• **TASK PROMPT**
Each record is to be given again precisely as written.

Collected data
○ ○ ○ ○ ○ ○ ○
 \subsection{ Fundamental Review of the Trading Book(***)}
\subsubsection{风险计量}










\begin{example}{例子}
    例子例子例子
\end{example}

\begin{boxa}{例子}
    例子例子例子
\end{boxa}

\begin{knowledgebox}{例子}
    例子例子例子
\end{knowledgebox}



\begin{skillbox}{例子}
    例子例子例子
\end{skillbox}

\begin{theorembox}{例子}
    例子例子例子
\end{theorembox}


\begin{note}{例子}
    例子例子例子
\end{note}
○ ○ ○ ○ ○ ○ ○
• **TASK RESPONSE**
 \subsection{ Fundamental Review of the Trading Book(***)}
\subsubsection{风险计量}










\begin{example}{例子}
    例子例子例子
\end{example}

\begin{boxa}{例子}
    例子例子例子
\end{boxa}

\begin{knowledgebox}{例子}
    例子例子例子
\end{knowledgebox}



\begin{skillbox}{例子}
    例子例子例子
\end{skillbox}

\begin{theorembox}{例子}
    例子例子例子
\end{theorembox}


\begin{note}{例子}
    例子例子例子
\end{note}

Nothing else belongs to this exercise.